* **YOUR TASK**
Leave the pictures out, and print everything else in the records exactly.

====== RECORDS FOR THIS TASK ======

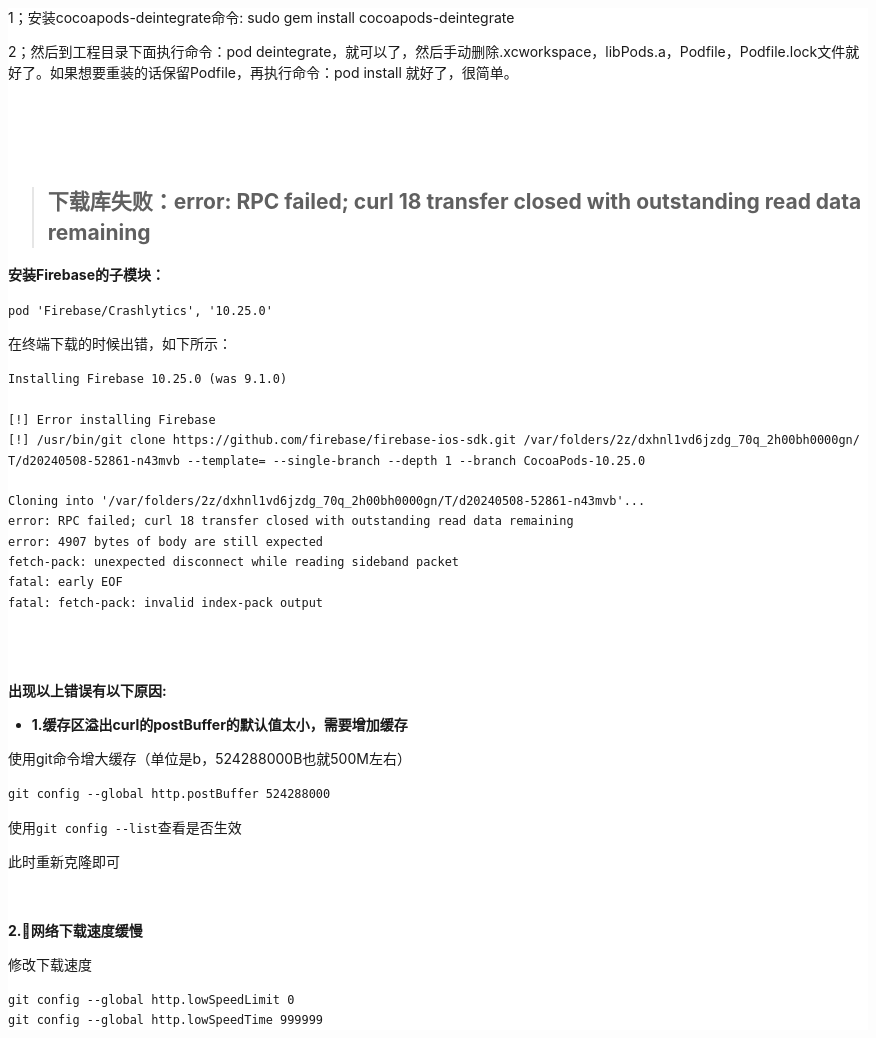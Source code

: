 1；安装cocoapods-deintegrate命令: sudo gem install cocoapods-deintegrate

2；然后到工程目录下面执行命令：pod deintegrate，就可以了，然后手动删除.xcworkspace，libPods.a，Podfile，Podfile.lock文件就好了。如果想要重装的话保留Podfile，再执行命令：pod install 就好了，很简单。



<br/><br/><br/>


> <h2 id='下载库失败：errorRPC'>下载库失败：error: RPC failed; curl 18 transfer closed with outstanding read data remaining</h2>

**安装Firebase的子模块：**

```
pod 'Firebase/Crashlytics', '10.25.0'
```

在终端下载的时候出错，如下所示：

```
Installing Firebase 10.25.0 (was 9.1.0)

[!] Error installing Firebase
[!] /usr/bin/git clone https://github.com/firebase/firebase-ios-sdk.git /var/folders/2z/dxhnl1vd6jzdg_70q_2h00bh0000gn/T/d20240508-52861-n43mvb --template= --single-branch --depth 1 --branch CocoaPods-10.25.0

Cloning into '/var/folders/2z/dxhnl1vd6jzdg_70q_2h00bh0000gn/T/d20240508-52861-n43mvb'...
error: RPC failed; curl 18 transfer closed with outstanding read data remaining
error: 4907 bytes of body are still expected
fetch-pack: unexpected disconnect while reading sideband packet
fatal: early EOF
fatal: fetch-pack: invalid index-pack output
```


<br/> <br/>

 **出现以上错误有以下原因:**

- **1.缓存区溢出curl的postBuffer的默认值太小，需要增加缓存**

使用git命令增大缓存（单位是b，524288000B也就500M左右）

```
git config --global http.postBuffer 524288000
```

使用`git config --list`查看是否生效

此时重新克隆即可

<br/>

**2.🛜网络下载速度缓慢**

修改下载速度

```
git config --global http.lowSpeedLimit 0
git config --global http.lowSpeedTime 999999
```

======

* **RESULT OF THIS EXERCISE**
Source code

: 1；安装cocoapods-deintegrate命令: sudo gem install cocoapods-deintegrate

2；然后到工程目录下面执行命令：pod deintegrate，就可以了，然后手动删除.xcworkspace，libPods.a，Podfile，Podfile.lock文件就好了。如果想要重装的话保留Podfile，再执行命令：pod install 就好了，很简单。



<br/><br/><br/>


> <h2 id='下载库失败：errorRPC'>下载库失败：error: RPC failed; curl 18 transfer closed with outstanding read data remaining</h2>

**安装Firebase的子模块：**

```
pod 'Firebase/Crashlytics', '10.25.0'
```

在终端下载的时候出错，如下所示：

```
Installing Firebase 10.25.0 (was 9.1.0)

[!] Error installing Firebase
[!] /usr/bin/git clone https://github.com/firebase/firebase-ios-sdk.git /var/folders/2z/dxhnl1vd6jzdg_70q_2h00bh0000gn/T/d20240508-52861-n43mvb --template= --single-branch --depth 1 --branch CocoaPods-10.25.0

Cloning into '/var/folders/2z/dxhnl1vd6jzdg_70q_2h00bh0000gn/T/d20240508-52861-n43mvb'...
error: RPC failed; curl 18 transfer closed with outstanding read data remaining
error: 4907 bytes of body are still expected
fetch-pack: unexpected disconnect while reading sideband packet
fatal: early EOF
fatal: fetch-pack: invalid index-pack output
```


<br/> <br/>

 **出现以上错误有以下原因:**

- **1.缓存区溢出curl的postBuffer的默认值太小，需要增加缓存**

使用git命令增大缓存（单位是b，524288000B也就500M左右）

```
git config --global http.postBuffer 524288000
```

使用`git config --list`查看是否生效

此时重新克隆即可

<br/>

**2.🛜网络下载速度缓慢**

修改下载速度

```
git config --global http.lowSpeedLimit 0
git config --global http.lowSpeedTime 999999
```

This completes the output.